Below the eye was a light-emitting organ, a photophore light cell, used by some other squid species for illuminating prey, or for signalling other squid.
"This is the largest eye ever recorded in history and studied," said Prof Warrant.
"The massive size of the eye indicates the animal is very visual.
"It has a huge lens the size of an orange and captures an awful lot of light in the dark depths in which it hunts."
One of the eyes was too damaged to preserve, and only minimally invasive investigations would be made of the remaining one.
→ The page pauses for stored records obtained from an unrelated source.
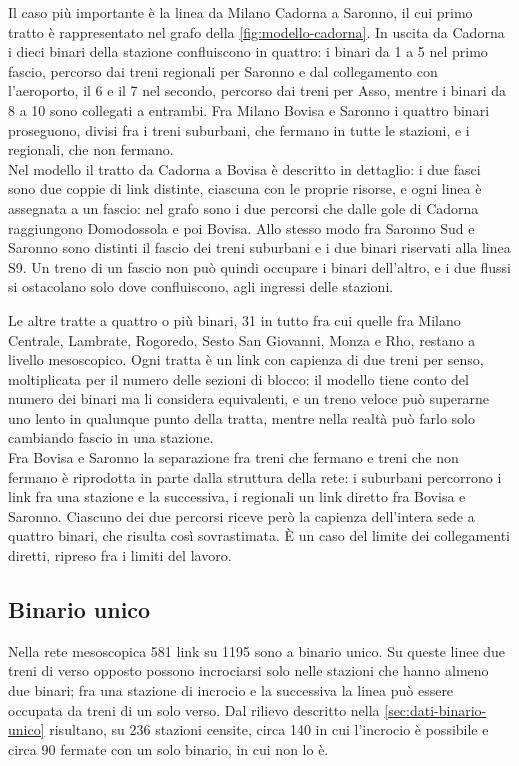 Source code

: Il caso più importante è la linea da Milano Cadorna a Saronno, il cui primo tratto è rappresentato nel grafo della \cref{fig:modello-cadorna}. In uscita da Cadorna i dieci binari della stazione confluiscono in quattro: i binari da 1 a 5 nel primo fascio, percorso dai treni regionali per Saronno e dal collegamento con l'aeroporto, il 6 e il 7 nel secondo, percorso dai treni per Asso, mentre i binari da 8 a 10 sono collegati a entrambi. Fra Milano Bovisa e Saronno i quattro binari proseguono, divisi fra i treni suburbani, che fermano in tutte le stazioni, e i regionali, che non fermano. \\
Nel modello il tratto da Cadorna a Bovisa è descritto in dettaglio: i due fasci sono due coppie di link distinte, ciascuna con le proprie risorse, e ogni linea è assegnata a un fascio: nel grafo sono i due percorsi che dalle gole di Cadorna raggiungono Domodossola e poi Bovisa. Allo stesso modo fra Saronno Sud e Saronno sono distinti il fascio dei treni suburbani e i due binari riservati alla linea S9. Un treno di un fascio non può quindi occupare i binari dell'altro, e i due flussi si ostacolano solo dove confluiscono, agli ingressi delle stazioni.

Le altre tratte a quattro o più binari, 31 in tutto fra cui quelle fra Milano Centrale, Lambrate, Rogoredo, Sesto San Giovanni, Monza e Rho, restano a livello mesoscopico. Ogni tratta è un link con capienza di due treni per senso, moltiplicata per il numero delle sezioni di blocco: il modello tiene conto del numero dei binari ma li considera equivalenti, e un treno veloce può superarne uno lento in qualunque punto della tratta, mentre nella realtà può farlo solo cambiando fascio in una stazione. \\
Fra Bovisa e Saronno la separazione fra treni che fermano e treni che non fermano è riprodotta in parte dalla struttura della rete: i suburbani percorrono i link fra una stazione e la successiva, i regionali un link diretto fra Bovisa e Saronno. Ciascuno dei due percorsi riceve però la capienza dell'intera sede a quattro binari, che risulta così sovrastimata. È un caso del limite dei collegamenti diretti, ripreso fra i limiti del lavoro.

\subsection{Binario unico}
Nella rete mesoscopica 581 link su 1195 sono a binario unico. Su queste linee due treni di verso opposto possono incrociarsi solo nelle stazioni che hanno almeno due binari; fra una stazione di incrocio e la successiva la linea può essere occupata da treni di un solo verso. Dal rilievo descritto nella \cref{sec:dati-binario-unico} risultano, su 236 stazioni censite, circa 140 in cui l'incrocio è possibile e circa 90 fermate con un solo binario, in cui non lo è.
"They're larger than dinner plates - they're truly fantastic eyes," Dr Steve O'Shea, a squid expert at Auckland's University of Technology, who is among the scientific team of 10.
Because parts of the body were still thawing when it was shown off to media, the colossal squid's overall length - expected to be about 8m - had not been measured.
The 495kg carcass of the Mesonychoteuthis hamiltoni specimen caught in February 2007 in the Ross Sea off Antarctica has been defrosting since Monday afternoon at the Museum of New Zealand.
The museum is showing the operation on a live webcast, which attracted 99,000 viewers yesterday.
Little is known about colossal squid and scientists were today hoping the thawing might reveal it as a male, so they could gain insights into its reproduction. One of the first tasks will be determining the creature's gender.
"If we get ourselves a male it will be the first reported (scientific) description of the male of the species," Dr O'Shea said.
But he said today that so far the thaw had not disclosed a large penis or special arms for transferring packets of sperm to females, which made it more likely the specimen was a female.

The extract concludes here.